- [What needs to be done] Write out every record below exactly, so that nothing differs from what is shown.

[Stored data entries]
· · ·

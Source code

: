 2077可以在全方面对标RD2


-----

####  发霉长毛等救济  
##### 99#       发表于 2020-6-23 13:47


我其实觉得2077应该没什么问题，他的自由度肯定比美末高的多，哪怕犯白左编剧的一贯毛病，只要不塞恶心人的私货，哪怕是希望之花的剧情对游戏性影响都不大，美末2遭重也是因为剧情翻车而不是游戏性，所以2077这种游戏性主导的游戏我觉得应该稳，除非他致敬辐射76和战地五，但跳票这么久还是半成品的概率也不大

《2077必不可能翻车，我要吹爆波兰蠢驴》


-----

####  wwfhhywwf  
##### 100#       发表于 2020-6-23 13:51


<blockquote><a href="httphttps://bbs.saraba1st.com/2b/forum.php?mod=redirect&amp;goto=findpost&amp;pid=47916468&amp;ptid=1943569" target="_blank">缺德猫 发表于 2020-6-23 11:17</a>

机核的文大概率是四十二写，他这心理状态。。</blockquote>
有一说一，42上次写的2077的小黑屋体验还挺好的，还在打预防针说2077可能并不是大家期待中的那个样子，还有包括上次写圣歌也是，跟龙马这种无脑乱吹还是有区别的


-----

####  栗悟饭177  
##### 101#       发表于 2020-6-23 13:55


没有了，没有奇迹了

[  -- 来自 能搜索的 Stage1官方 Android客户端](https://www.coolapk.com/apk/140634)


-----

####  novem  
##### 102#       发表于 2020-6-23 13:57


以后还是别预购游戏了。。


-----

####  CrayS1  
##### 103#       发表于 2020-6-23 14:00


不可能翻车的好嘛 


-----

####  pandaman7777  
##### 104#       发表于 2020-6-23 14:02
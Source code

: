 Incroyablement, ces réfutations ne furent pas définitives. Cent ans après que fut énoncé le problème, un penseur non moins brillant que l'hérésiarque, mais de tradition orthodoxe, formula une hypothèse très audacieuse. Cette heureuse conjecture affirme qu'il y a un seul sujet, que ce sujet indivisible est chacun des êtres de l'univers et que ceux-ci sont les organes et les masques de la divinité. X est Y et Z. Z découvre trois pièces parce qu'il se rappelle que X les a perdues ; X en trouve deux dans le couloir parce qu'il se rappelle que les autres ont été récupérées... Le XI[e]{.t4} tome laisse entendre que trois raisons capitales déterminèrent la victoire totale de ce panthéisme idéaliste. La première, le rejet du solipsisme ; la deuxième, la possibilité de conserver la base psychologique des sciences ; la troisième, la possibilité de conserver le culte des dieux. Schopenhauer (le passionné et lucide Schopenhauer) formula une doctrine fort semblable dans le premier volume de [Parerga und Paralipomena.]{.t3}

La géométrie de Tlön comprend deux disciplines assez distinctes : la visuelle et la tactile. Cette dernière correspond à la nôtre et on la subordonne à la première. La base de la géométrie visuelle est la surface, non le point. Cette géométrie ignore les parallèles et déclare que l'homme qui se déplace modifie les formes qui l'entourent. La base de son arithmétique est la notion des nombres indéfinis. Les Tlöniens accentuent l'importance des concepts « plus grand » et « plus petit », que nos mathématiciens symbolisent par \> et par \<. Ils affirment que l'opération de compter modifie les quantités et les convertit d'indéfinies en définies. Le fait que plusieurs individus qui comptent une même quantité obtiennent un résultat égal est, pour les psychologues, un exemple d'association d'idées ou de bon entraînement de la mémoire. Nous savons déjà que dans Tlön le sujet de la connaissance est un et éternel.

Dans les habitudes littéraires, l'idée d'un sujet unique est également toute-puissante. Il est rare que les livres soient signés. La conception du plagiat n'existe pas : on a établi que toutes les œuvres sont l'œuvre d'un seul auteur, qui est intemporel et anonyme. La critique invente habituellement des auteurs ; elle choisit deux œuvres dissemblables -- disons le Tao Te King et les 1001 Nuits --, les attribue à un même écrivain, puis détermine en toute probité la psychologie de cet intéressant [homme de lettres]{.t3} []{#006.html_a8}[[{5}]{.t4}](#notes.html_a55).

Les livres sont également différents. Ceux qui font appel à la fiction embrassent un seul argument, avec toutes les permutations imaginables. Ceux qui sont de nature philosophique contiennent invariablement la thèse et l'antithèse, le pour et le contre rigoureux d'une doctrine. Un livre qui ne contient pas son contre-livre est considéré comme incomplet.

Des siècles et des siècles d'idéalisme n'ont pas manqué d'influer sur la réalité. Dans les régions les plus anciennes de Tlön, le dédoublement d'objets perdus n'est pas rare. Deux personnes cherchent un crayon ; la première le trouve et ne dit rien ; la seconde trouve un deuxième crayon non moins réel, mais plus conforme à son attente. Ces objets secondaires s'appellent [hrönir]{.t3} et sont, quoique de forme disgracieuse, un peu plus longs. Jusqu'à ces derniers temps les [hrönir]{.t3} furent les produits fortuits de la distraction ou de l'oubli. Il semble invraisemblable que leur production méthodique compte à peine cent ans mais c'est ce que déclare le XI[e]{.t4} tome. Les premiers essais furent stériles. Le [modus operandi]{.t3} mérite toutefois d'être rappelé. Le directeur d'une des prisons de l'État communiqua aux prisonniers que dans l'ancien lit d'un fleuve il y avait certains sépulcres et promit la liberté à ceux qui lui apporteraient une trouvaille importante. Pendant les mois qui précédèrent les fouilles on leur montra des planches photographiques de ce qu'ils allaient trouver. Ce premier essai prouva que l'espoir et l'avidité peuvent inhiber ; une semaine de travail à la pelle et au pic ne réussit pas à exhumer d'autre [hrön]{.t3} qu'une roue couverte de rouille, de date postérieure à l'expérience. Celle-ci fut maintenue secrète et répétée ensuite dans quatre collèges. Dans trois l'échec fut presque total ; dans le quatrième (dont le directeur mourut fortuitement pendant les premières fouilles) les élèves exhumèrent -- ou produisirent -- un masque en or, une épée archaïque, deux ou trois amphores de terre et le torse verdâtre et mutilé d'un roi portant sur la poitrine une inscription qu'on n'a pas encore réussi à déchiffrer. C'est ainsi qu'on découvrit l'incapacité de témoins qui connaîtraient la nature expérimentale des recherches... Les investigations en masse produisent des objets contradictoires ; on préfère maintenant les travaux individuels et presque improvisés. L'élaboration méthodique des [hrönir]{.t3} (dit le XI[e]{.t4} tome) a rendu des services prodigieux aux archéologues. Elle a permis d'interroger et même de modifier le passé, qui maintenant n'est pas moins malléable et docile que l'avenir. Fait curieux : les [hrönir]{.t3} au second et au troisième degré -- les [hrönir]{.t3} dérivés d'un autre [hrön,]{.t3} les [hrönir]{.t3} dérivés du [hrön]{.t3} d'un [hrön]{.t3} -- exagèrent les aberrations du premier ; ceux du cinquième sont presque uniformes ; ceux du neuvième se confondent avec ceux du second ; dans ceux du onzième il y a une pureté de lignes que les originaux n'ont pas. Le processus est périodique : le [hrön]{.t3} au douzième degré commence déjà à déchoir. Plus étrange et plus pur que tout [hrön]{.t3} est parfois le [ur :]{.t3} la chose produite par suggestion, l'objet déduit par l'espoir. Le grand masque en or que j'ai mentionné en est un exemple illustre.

· · ·

- [Solved problem]
Source code

: 2077可以在全方面对标RD2


-----

####  发霉长毛等救济  
##### 99#       发表于 2020-6-23 13:47


我其实觉得2077应该没什么问题，他的自由度肯定比美末高的多，哪怕犯白左编剧的一贯毛病，只要不塞恶心人的私货，哪怕是希望之花的剧情对游戏性影响都不大，美末2遭重也是因为剧情翻车而不是游戏性，所以2077这种游戏性主导的游戏我觉得应该稳，除非他致敬辐射76和战地五，但跳票这么久还是半成品的概率也不大

《2077必不可能翻车，我要吹爆波兰蠢驴》


-----

####  wwfhhywwf  
##### 100#       发表于 2020-6-23 13:51


<blockquote><a href="httphttps://bbs.saraba1st.com/2b/forum.php?mod=redirect&amp;goto=findpost&amp;pid=47916468&amp;ptid=1943569" target="_blank">缺德猫 发表于 2020-6-23 11:17</a>

机核的文大概率是四十二写，他这心理状态。。</blockquote>
有一说一，42上次写的2077的小黑屋体验还挺好的，还在打预防针说2077可能并不是大家期待中的那个样子，还有包括上次写圣歌也是，跟龙马这种无脑乱吹还是有区别的


-----

####  栗悟饭177  
##### 101#       发表于 2020-6-23 13:55


没有了，没有奇迹了

[  -- 来自 能搜索的 Stage1官方 Android客户端](https://www.coolapk.com/apk/140634)


-----

####  novem  
##### 102#       发表于 2020-6-23 13:57


以后还是别预购游戏了。。


-----

####  CrayS1  
##### 103#       发表于 2020-6-23 14:00


不可能翻车的好嘛 


-----

####  pandaman7777  
##### 104#       发表于 2020-6-23 14:02
Source code

: Incroyablement, ces réfutations ne furent pas définitives. Cent ans après que fut énoncé le problème, un penseur non moins brillant que l'hérésiarque, mais de tradition orthodoxe, formula une hypothèse très audacieuse. Cette heureuse conjecture affirme qu'il y a un seul sujet, que ce sujet indivisible est chacun des êtres de l'univers et que ceux-ci sont les organes et les masques de la divinité. X est Y et Z. Z découvre trois pièces parce qu'il se rappelle que X les a perdues ; X en trouve deux dans le couloir parce qu'il se rappelle que les autres ont été récupérées... Le XI[e]{.t4} tome laisse entendre que trois raisons capitales déterminèrent la victoire totale de ce panthéisme idéaliste. La première, le rejet du solipsisme ; la deuxième, la possibilité de conserver la base psychologique des sciences ; la troisième, la possibilité de conserver le culte des dieux. Schopenhauer (le passionné et lucide Schopenhauer) formula une doctrine fort semblable dans le premier volume de [Parerga und Paralipomena.]{.t3}

La géométrie de Tlön comprend deux disciplines assez distinctes : la visuelle et la tactile. Cette dernière correspond à la nôtre et on la subordonne à la première. La base de la géométrie visuelle est la surface, non le point. Cette géométrie ignore les parallèles et déclare que l'homme qui se déplace modifie les formes qui l'entourent. La base de son arithmétique est la notion des nombres indéfinis. Les Tlöniens accentuent l'importance des concepts « plus grand » et « plus petit », que nos mathématiciens symbolisent par \> et par \<. Ils affirment que l'opération de compter modifie les quantités et les convertit d'indéfinies en définies. Le fait que plusieurs individus qui comptent une même quantité obtiennent un résultat égal est, pour les psychologues, un exemple d'association d'idées ou de bon entraînement de la mémoire. Nous savons déjà que dans Tlön le sujet de la connaissance est un et éternel.

Dans les habitudes littéraires, l'idée d'un sujet unique est également toute-puissante. Il est rare que les livres soient signés. La conception du plagiat n'existe pas : on a établi que toutes les œuvres sont l'œuvre d'un seul auteur, qui est intemporel et anonyme. La critique invente habituellement des auteurs ; elle choisit deux œuvres dissemblables -- disons le Tao Te King et les 1001 Nuits --, les attribue à un même écrivain, puis détermine en toute probité la psychologie de cet intéressant [homme de lettres]{.t3} []{#006.html_a8}[[{5}]{.t4}](#notes.html_a55).

Les livres sont également différents. Ceux qui font appel à la fiction embrassent un seul argument, avec toutes les permutations imaginables. Ceux qui sont de nature philosophique contiennent invariablement la thèse et l'antithèse, le pour et le contre rigoureux d'une doctrine. Un livre qui ne contient pas son contre-livre est considéré comme incomplet.

Des siècles et des siècles d'idéalisme n'ont pas manqué d'influer sur la réalité. Dans les régions les plus anciennes de Tlön, le dédoublement d'objets perdus n'est pas rare. Deux personnes cherchent un crayon ; la première le trouve et ne dit rien ; la seconde trouve un deuxième crayon non moins réel, mais plus conforme à son attente. Ces objets secondaires s'appellent [hrönir]{.t3} et sont, quoique de forme disgracieuse, un peu plus longs. Jusqu'à ces derniers temps les [hrönir]{.t3} furent les produits fortuits de la distraction ou de l'oubli. Il semble invraisemblable que leur production méthodique compte à peine cent ans mais c'est ce que déclare le XI[e]{.t4} tome. Les premiers essais furent stériles. Le [modus operandi]{.t3} mérite toutefois d'être rappelé. Le directeur d'une des prisons de l'État communiqua aux prisonniers que dans l'ancien lit d'un fleuve il y avait certains sépulcres et promit la liberté à ceux qui lui apporteraient une trouvaille importante. Pendant les mois qui précédèrent les fouilles on leur montra des planches photographiques de ce qu'ils allaient trouver. Ce premier essai prouva que l'espoir et l'avidité peuvent inhiber ; une semaine de travail à la pelle et au pic ne réussit pas à exhumer d'autre [hrön]{.t3} qu'une roue couverte de rouille, de date postérieure à l'expérience. Celle-ci fut maintenue secrète et répétée ensuite dans quatre collèges. Dans trois l'échec fut presque total ; dans le quatrième (dont le directeur mourut fortuitement pendant les premières fouilles) les élèves exhumèrent -- ou produisirent -- un masque en or, une épée archaïque, deux ou trois amphores de terre et le torse verdâtre et mutilé d'un roi portant sur la poitrine une inscription qu'on n'a pas encore réussi à déchiffrer. C'est ainsi qu'on découvrit l'incapacité de témoins qui connaîtraient la nature expérimentale des recherches... Les investigations en masse produisent des objets contradictoires ; on préfère maintenant les travaux individuels et presque improvisés. L'élaboration méthodique des [hrönir]{.t3} (dit le XI[e]{.t4} tome) a rendu des services prodigieux aux archéologues. Elle a permis d'interroger et même de modifier le passé, qui maintenant n'est pas moins malléable et docile que l'avenir. Fait curieux : les [hrönir]{.t3} au second et au troisième degré -- les [hrönir]{.t3} dérivés d'un autre [hrön,]{.t3} les [hrönir]{.t3} dérivés du [hrön]{.t3} d'un [hrön]{.t3} -- exagèrent les aberrations du premier ; ceux du cinquième sont presque uniformes ; ceux du neuvième se confondent avec ceux du second ; dans ceux du onzième il y a une pureté de lignes que les originaux n'ont pas. Le processus est périodique : le [hrön]{.t3} au douzième degré commence déjà à déchoir. Plus étrange et plus pur que tout [hrön]{.t3} est parfois le [ur :]{.t3} la chose produite par suggestion, l'objet déduit par l'espoir. Le grand masque en or que j'ai mentionné en est un exemple illustre.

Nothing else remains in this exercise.